= Avril MacRory =

Irish television executive (1956–2025)

Avril MacRory (5 April 1956 – 14 July 2025) was an Irish television executive, producer and director.

==Early life==
Born in Ardkeen Hospital in Waterford on 5 April 1956, McRory was the eldest of four children and grew up in nearby Tramore. She attended the local Stella Maris Convent School before moving to the Dominican College Sion Hill in Dublin. MacRory completed a Bachelor of Arts in University College Dublin in 1978.

==Career==
MacRory joined RTÉ as a trainee producer/director in 1979 and worked on Glenroe and Bosco amongst other programmes. She later worked with Bob Geldof on Self Aid, a concert modelled on Live Aid and broadcast in May 1986 as an unemployment benefit concert. MacRory was appointed head of variety, including entertainment and music, at RTÉ in 1986.

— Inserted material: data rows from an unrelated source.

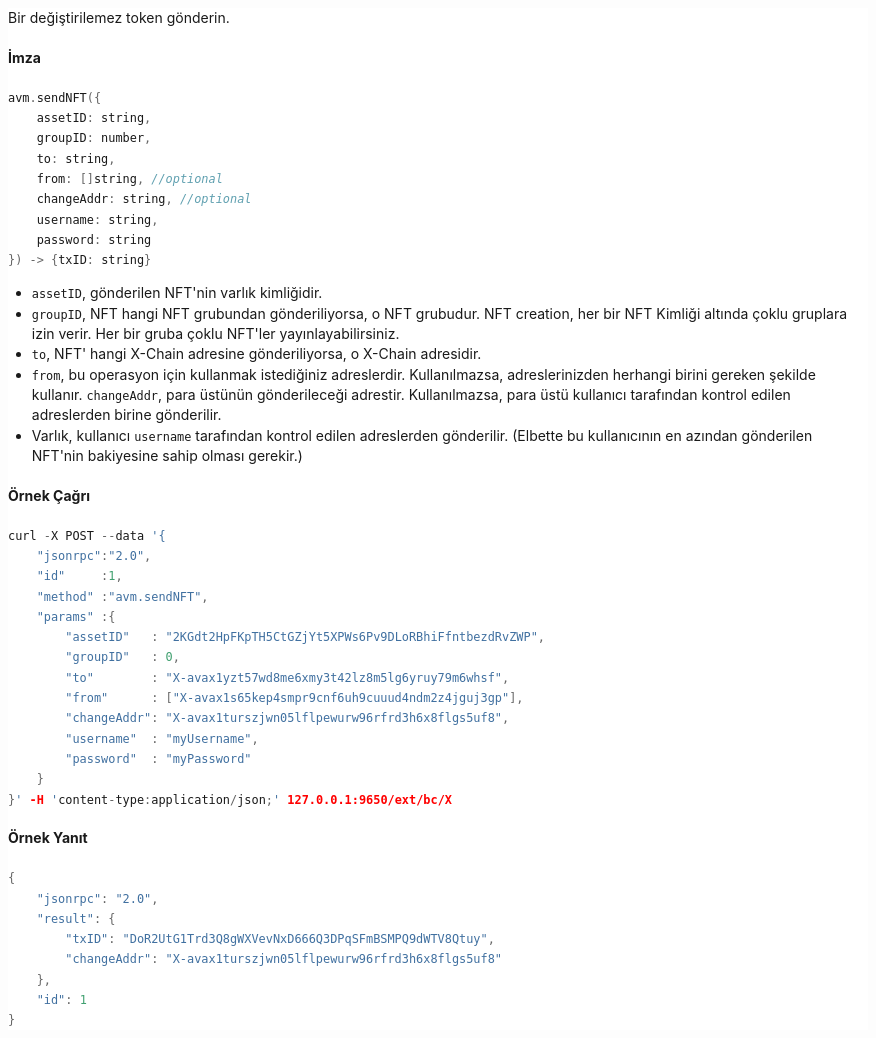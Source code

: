 Bir değiştirilemez token gönderin.

#### **İmza**

```cpp
avm.sendNFT({
    assetID: string,
    groupID: number,
    to: string,
    from: []string, //optional
    changeAddr: string, //optional
    username: string,
    password: string
}) -> {txID: string}
```

* `assetID`, gönderilen NFT'nin varlık kimliğidir.
* `groupID`, NFT hangi NFT grubundan gönderiliyorsa, o NFT grubudur. NFT creation, her bir NFT Kimliği altında çoklu gruplara izin verir. Her bir gruba çoklu NFT'ler yayınlayabilirsiniz.
* `to`, NFT' hangi X-Chain adresine gönderiliyorsa, o X-Chain adresidir.
* `from`, bu operasyon için kullanmak istediğiniz adreslerdir. Kullanılmazsa, adreslerinizden herhangi birini gereken şekilde kullanır. `changeAddr`, para üstünün gönderileceği adrestir. Kullanılmazsa, para üstü kullanıcı tarafından kontrol edilen adreslerden birine gönderilir.
* Varlık, kullanıcı `username` tarafından kontrol edilen adreslerden gönderilir. \(Elbette bu kullanıcının en azından gönderilen NFT'nin bakiyesine sahip olması gerekir.\)

#### **Örnek Çağrı**

```cpp
curl -X POST --data '{
    "jsonrpc":"2.0",
    "id"     :1,
    "method" :"avm.sendNFT",
    "params" :{
        "assetID"   : "2KGdt2HpFKpTH5CtGZjYt5XPWs6Pv9DLoRBhiFfntbezdRvZWP",
        "groupID"   : 0,
        "to"        : "X-avax1yzt57wd8me6xmy3t42lz8m5lg6yruy79m6whsf",
        "from"      : ["X-avax1s65kep4smpr9cnf6uh9cuuud4ndm2z4jguj3gp"],
        "changeAddr": "X-avax1turszjwn05lflpewurw96rfrd3h6x8flgs5uf8",
        "username"  : "myUsername",
        "password"  : "myPassword"
    }
}' -H 'content-type:application/json;' 127.0.0.1:9650/ext/bc/X
```

#### **Örnek Yanıt**

```cpp
{
    "jsonrpc": "2.0",
    "result": {
        "txID": "DoR2UtG1Trd3Q8gWXVevNxD666Q3DPqSFmBSMPQ9dWTV8Qtuy",
        "changeAddr": "X-avax1turszjwn05lflpewurw96rfrd3h6x8flgs5uf8"
    },
    "id": 1
}
```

After moving to England in 1988, MacRory joined Channel 4 where she was appointed commissioning editor for music. Five years later she became head of music television at the BBC. She was co-executive producer of the Global Broadcaster Consortium from 1998 to 2000 and was the executive producer for the BBC's millennium coverage, under the global 2000 Today banner.

MacRory left the BBC in 2001 and set up her own independent production company called Silverapples Media. She was executive producer of the TV series Secret Diary of a Call Girl featuring Billie Piper. MacRory was also an executive producer of the 2004 documentary Shadowing the Third Man, which was awarded a Gold Medal at the Rome Film Festival in 2006. She was producer and director at the first performance by Celtic Woman in Dublin.

==Personal life and death==
MacRory married Val Griffin, a floor manager at RTÉ, on 9 July 1983. Their son Sam was born in 1985.

In 2017, MacRory was diagnosed with cancer and underwent several operations. She died at Royal Trinity Hospice in Clapham Common, on 14 July 2025, at the age of 69.